**YOUR TASK**
Every line of the listing that contains the word "valid" is to be copied out.

**SOURCE INFORMATION**
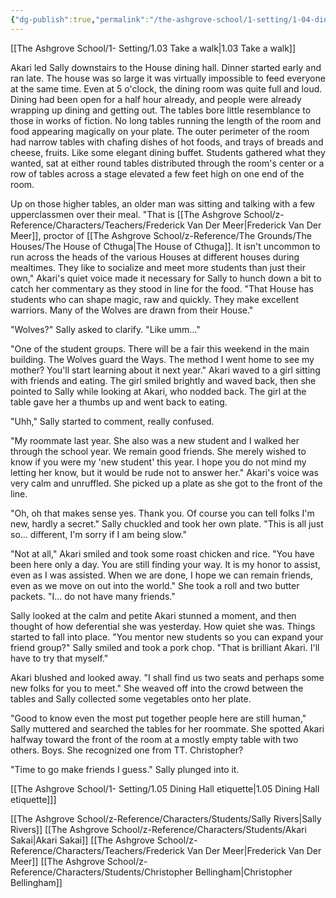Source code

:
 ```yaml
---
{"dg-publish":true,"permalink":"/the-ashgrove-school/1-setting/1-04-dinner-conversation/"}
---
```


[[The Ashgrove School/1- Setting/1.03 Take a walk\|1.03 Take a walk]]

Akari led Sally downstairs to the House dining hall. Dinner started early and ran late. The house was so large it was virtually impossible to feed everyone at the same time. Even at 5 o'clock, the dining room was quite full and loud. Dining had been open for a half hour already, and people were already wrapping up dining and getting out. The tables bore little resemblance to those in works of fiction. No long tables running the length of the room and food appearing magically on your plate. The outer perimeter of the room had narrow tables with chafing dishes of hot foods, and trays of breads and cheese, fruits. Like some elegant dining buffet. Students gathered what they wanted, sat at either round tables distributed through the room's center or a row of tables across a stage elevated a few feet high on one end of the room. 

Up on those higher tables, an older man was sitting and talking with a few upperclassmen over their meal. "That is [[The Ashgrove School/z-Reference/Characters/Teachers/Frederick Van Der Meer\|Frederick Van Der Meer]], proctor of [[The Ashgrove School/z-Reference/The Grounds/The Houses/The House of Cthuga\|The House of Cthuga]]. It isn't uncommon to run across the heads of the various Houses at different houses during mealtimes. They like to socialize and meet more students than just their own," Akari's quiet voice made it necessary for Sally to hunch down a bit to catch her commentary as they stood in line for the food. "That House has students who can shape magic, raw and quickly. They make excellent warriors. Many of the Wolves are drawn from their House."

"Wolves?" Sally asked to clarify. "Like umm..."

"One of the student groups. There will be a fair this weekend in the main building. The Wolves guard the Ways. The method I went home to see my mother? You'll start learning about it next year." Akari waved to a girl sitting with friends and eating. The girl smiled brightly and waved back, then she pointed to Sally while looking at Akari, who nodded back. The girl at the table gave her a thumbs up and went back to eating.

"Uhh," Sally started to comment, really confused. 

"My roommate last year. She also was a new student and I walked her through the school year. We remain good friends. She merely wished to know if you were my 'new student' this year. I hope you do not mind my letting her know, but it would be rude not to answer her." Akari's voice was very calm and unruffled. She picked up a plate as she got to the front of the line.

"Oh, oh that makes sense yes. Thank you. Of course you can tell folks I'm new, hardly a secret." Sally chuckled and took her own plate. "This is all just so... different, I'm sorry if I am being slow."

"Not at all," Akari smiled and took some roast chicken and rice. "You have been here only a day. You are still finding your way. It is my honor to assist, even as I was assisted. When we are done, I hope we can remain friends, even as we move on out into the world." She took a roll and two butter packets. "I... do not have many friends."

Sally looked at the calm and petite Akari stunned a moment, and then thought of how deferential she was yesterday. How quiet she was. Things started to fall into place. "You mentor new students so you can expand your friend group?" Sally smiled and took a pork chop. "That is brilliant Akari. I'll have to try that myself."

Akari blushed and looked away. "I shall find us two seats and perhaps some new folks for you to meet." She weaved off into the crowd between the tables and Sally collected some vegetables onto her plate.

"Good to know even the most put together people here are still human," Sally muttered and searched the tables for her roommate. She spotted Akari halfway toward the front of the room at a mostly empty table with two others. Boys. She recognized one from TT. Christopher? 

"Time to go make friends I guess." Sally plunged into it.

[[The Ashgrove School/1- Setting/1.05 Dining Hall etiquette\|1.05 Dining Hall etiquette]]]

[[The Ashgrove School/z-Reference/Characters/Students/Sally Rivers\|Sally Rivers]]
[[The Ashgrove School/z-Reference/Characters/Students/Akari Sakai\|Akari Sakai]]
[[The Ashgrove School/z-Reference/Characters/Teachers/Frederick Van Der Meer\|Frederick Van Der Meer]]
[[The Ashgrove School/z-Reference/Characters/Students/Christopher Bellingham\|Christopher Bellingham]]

...

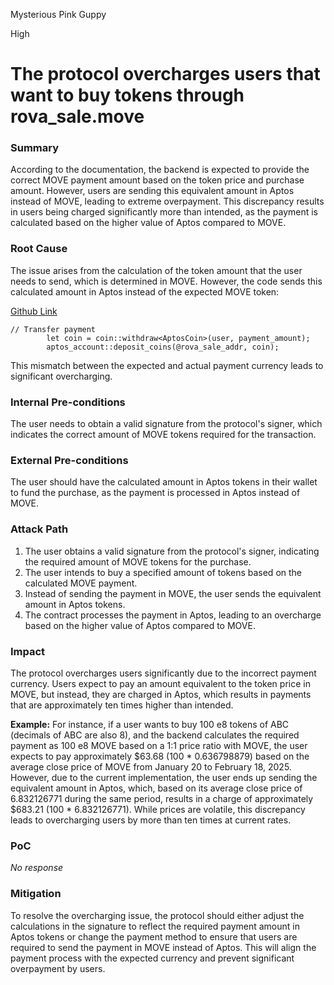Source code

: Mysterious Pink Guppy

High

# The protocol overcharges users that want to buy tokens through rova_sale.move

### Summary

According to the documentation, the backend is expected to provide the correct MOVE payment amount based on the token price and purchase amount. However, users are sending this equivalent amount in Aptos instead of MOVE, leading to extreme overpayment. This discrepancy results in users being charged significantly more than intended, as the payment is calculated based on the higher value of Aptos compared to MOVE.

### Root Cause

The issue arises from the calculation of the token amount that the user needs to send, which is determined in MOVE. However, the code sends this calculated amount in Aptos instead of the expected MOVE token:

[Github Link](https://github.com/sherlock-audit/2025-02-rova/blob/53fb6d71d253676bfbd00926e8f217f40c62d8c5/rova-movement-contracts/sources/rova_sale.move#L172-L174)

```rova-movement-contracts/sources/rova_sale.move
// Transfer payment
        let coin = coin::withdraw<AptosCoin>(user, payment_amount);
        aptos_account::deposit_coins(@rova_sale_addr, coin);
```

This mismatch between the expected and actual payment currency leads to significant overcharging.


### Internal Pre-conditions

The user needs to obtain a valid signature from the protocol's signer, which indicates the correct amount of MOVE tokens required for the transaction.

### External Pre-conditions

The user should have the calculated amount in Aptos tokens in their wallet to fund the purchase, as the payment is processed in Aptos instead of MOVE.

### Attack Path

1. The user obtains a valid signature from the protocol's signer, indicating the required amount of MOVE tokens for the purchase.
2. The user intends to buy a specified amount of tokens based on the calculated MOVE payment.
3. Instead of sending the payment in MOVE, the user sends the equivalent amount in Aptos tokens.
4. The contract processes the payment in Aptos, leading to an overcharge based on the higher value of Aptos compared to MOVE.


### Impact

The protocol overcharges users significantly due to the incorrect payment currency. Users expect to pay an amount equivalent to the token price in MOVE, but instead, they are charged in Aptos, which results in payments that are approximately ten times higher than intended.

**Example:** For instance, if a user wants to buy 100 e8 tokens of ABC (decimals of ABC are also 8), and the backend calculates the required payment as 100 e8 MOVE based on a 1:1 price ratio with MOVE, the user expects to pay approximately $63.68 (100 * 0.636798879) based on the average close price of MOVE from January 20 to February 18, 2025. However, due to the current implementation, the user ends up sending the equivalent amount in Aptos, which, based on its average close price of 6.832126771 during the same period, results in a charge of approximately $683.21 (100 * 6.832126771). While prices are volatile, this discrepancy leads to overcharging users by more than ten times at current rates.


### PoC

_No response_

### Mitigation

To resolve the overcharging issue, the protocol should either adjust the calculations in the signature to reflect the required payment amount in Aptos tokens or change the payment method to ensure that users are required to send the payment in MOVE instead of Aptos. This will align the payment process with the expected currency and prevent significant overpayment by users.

**RESULT**
The user needs to obtain a valid signature from the protocol's signer, which indicates the correct amount of MOVE tokens required for the transaction.
1. The user obtains a valid signature from the protocol's signer, indicating the required amount of MOVE tokens for the purchase.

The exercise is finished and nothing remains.